MANILA - An anti-corruption commissioner on Saturday said there is a need to impose capital punishment for corrupt officials, days after President Rodrigo Duterte called for the reinstatement of the death penalty for drug convicts.
Commissioner Greco Belgica of the Presidential Anti-Corruption Commission said corruption should be “treated as a heinous crime” which warrants the death penalty.
“It should be treated as heinous crimes, kailangan po natin mailagay sa batas na ibalik ang death penalty for drug-related cases. Also sunod itulak ay patawan ng kamatayan ang mga nai-involve sa corruption,” Belgica said in a briefing on state-run PTV.
(We need to revive death penalty for drug-related cases. But next, we should push for capital punishment for those involved in corruption.)
Duterte, in his State of the Nation Address on July 27, renewed his push for the reimposition of death penalty for crimes related to illegal drugs by lethal injection.
Belgica said such punishment may be applied for corrupt officials, adding that it has “perpetual effects” on the people.
“Corruption talaga po is as bad as murder and as bad as drugs dahil ang effect po ay perpetual (the effect is perpetual). When you institutionalize corruption through law, buong bayan po naghihirap and minsan mas madali mamatay kahit mahirap mabuhay 'di ba (the whole nation will suffer and sometimes people think that it’s easier to die rather than live in suffering, right)?” Belgica said.

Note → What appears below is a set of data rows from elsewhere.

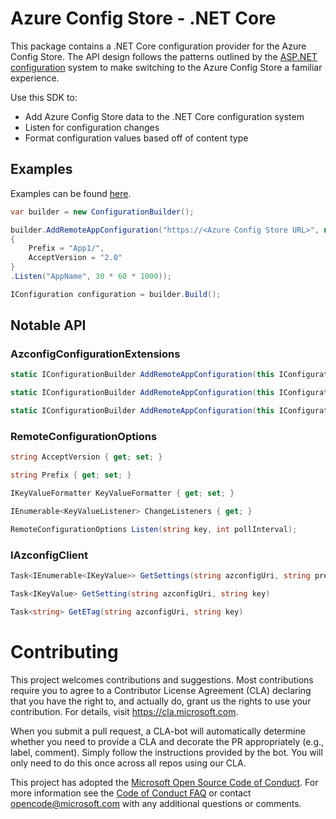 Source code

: # Azure Config Store - .NET Core

This package contains a .NET Core configuration provider for the Azure Config Store. The API design follows the patterns outlined by the [ASP.NET configuration](https://github.com/aspnet/configuration/) system to make switching to the Azure Config Store a familiar experience.

Use this SDK to:

* Add Azure Config Store data to the .NET Core configuration system
* Listen for configuration changes
* Format configuration values based off of content type

## Examples

Examples can be found [here](./examples).

```c#
var builder = new ConfigurationBuilder();

builder.AddRemoteAppConfiguration("https://<Azure Config Store URL>", new RemoteConfigurationOptions()
{
    Prefix = "App1/",
    AcceptVersion = "2.0"
}
.Listen("AppName", 30 * 60 * 1000));

IConfiguration configuration = builder.Build();
```

## Notable API

### AzconfigConfigurationExtensions

```csharp
static IConfigurationBuilder AddRemoteAppConfiguration(this IConfigurationBuilder configurationBuilder, string azconfigUri);

static IConfigurationBuilder AddRemoteAppConfiguration(this IConfigurationBuilder configurationBuilder, string azconfigUri, RemoteConfigurationOptions options);

static IConfigurationBuilder AddRemoteAppConfiguration(this IConfigurationBuilder configurationBuilder, string azconfigUri, RemoteConfigurationOptions options, IAzconfigClient client);
```
### RemoteConfigurationOptions

```csharp
string AcceptVersion { get; set; }

string Prefix { get; set; }

IKeyValueFormatter KeyValueFormatter { get; set; }

IEnumerable<KeyValueListener> ChangeListeners { get; }

RemoteConfigurationOptions Listen(string key, int pollInterval);
```

### IAzconfigClient

```csharp
Task<IEnumerable<IKeyValue>> GetSettings(string azconfigUri, string prefix)

Task<IKeyValue> GetSetting(string azconfigUri, string key)

Task<string> GetETag(string azconfigUri, string key)
```

# Contributing

This project welcomes contributions and suggestions.  Most contributions require you to agree to a
Contributor License Agreement (CLA) declaring that you have the right to, and actually do, grant us
the rights to use your contribution. For details, visit https://cla.microsoft.com.

When you submit a pull request, a CLA-bot will automatically determine whether you need to provide
a CLA and decorate the PR appropriately (e.g., label, comment). Simply follow the instructions
provided by the bot. You will only need to do this once across all repos using our CLA.

This project has adopted the [Microsoft Open Source Code of Conduct](https://opensource.microsoft.com/codeofconduct/).
For more information see the [Code of Conduct FAQ](https://opensource.microsoft.com/codeofconduct/faq/) or
contact [opencode@microsoft.com](mailto:opencode@microsoft.com) with any additional questions or comments.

He added: “Kaya kailangan pinapatay po 'yan, ang mga corrupt kailangang mapatay po 'yan after of course investigation. 'Yung mga tao, corrupt na tao sa gobyerno habang nandiyan sila naghihirap ang libo-libong tao (This is why they should be killed, after of course investigation. While corrupt people are in the government, thousands will suffer) we have to institute penalties with crimes committed.”
Death penalty was abolished in the Philippines in 2006 under then President Gloria Macapagal-Arroyo’s term.
Rights groups have already expressed alarm over the return of capital punishment, saying it does not deter people from committing crime and mostly affects people living in poverty.
Senate President Vicente Sotto III earlier said the death penalty should be revived only as punishment for top-tier drug convicts.
Sen. Sonny Angara, meanwhile, said he wanted to see "compelling evidence" that capital punishment indeed deters crimes.